Başkan                                                         Üye                                                    Üye

……………………………….

         T.C.

       DANIŞTAY

DÖRDÜNCÜ DAİRE

Esas No:2023/12699

Karar No:2023/5419

TEMYİZ EDEN (DAVALI)           : Manisa Valiliği (E- Tebligat) 

VEKİLİ                                 : Av. …. ….

KARŞI TARAF (DAVACI) : Alaşehir Ziraat Odası Başkanlığı

VEKİLİ                                 : Av. Akın Yakan (E- Tebligat)
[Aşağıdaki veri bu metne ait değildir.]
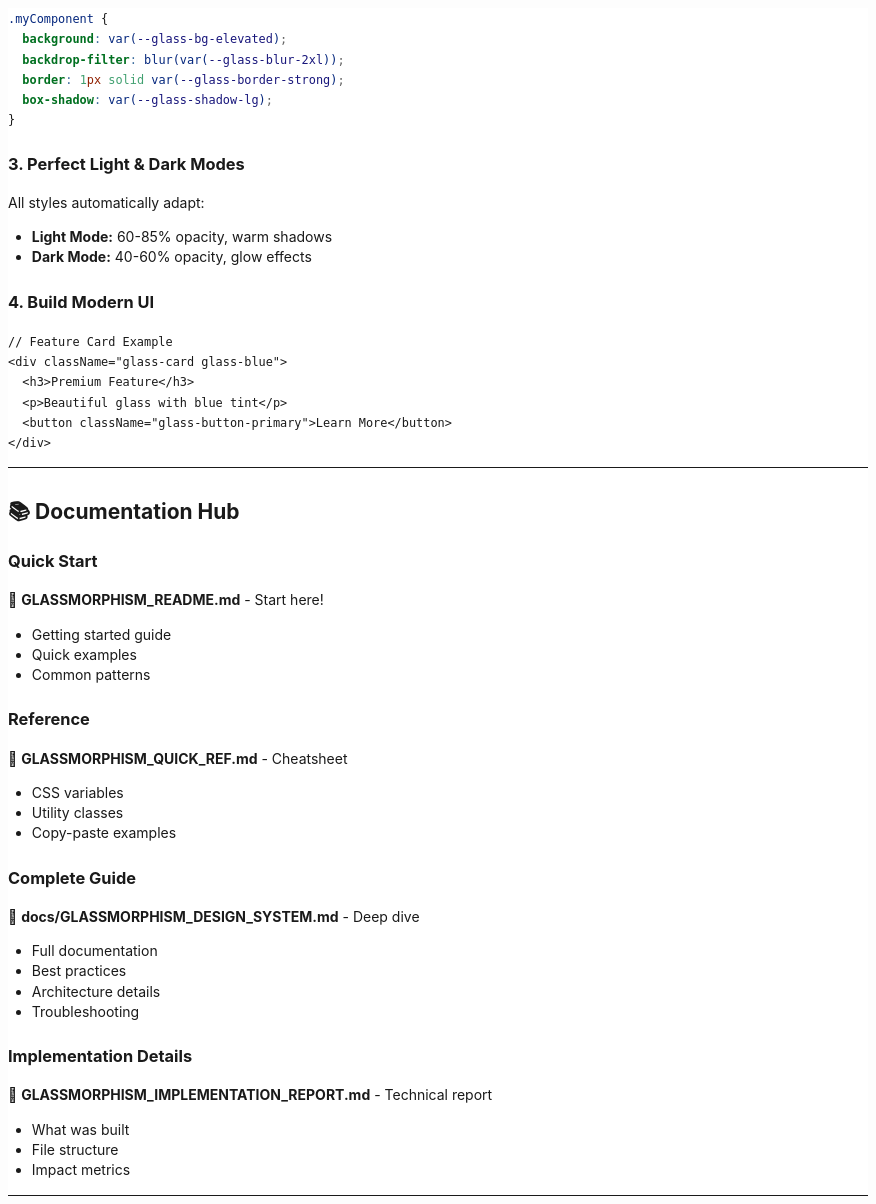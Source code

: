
 ```css
.myComponent {
  background: var(--glass-bg-elevated);
  backdrop-filter: blur(var(--glass-blur-2xl));
  border: 1px solid var(--glass-border-strong);
  box-shadow: var(--glass-shadow-lg);
}
```

### 3. **Perfect Light & Dark Modes**

All styles automatically adapt:
- **Light Mode:** 60-85% opacity, warm shadows
- **Dark Mode:** 40-60% opacity, glow effects

### 4. **Build Modern UI**

```tsx
// Feature Card Example
<div className="glass-card glass-blue">
  <h3>Premium Feature</h3>
  <p>Beautiful glass with blue tint</p>
  <button className="glass-button-primary">Learn More</button>
</div>
```

---

## 📚 Documentation Hub

### Quick Start
📄 **GLASSMORPHISM_README.md** - Start here!
- Getting started guide
- Quick examples
- Common patterns

### Reference
📄 **GLASSMORPHISM_QUICK_REF.md** - Cheatsheet
- CSS variables
- Utility classes
- Copy-paste examples

### Complete Guide  
📄 **docs/GLASSMORPHISM_DESIGN_SYSTEM.md** - Deep dive
- Full documentation
- Best practices
- Architecture details
- Troubleshooting

### Implementation Details
📄 **GLASSMORPHISM_IMPLEMENTATION_REPORT.md** - Technical report
- What was built
- File structure
- Impact metrics

---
İSTEMİN KONUSU                        : Manisa 1. İdare Mahkemesinin 11/07/2023 tarih ve E:2022/1247, K:2023/691 sayılı kararının temyizen incelenerek bozulması istenilmektedir.

YARGILAMA SÜRECİ     :

                                    Dava konusu istem:  Manisa İli, Alaşehir İlçesi, Kemaliye ve Toygar  Köylerinde ….. A.Ş. tarafından yapılması planlanan “Jeotermal Kaynak Arama Kuyusu Açılması (4 Adet Sondaj Kuyusu Açılması)” projesi ile ilgili olarak Manisa Valiliği Çevre Şehircilik İl Müdürlüğünce verilen 14/01/2022 tarih ve E-202218 sayılı “Çevresel Etki Değerlendirmesi (ÇED) Gerekli Değildir” kararının iptali istenilmiştir.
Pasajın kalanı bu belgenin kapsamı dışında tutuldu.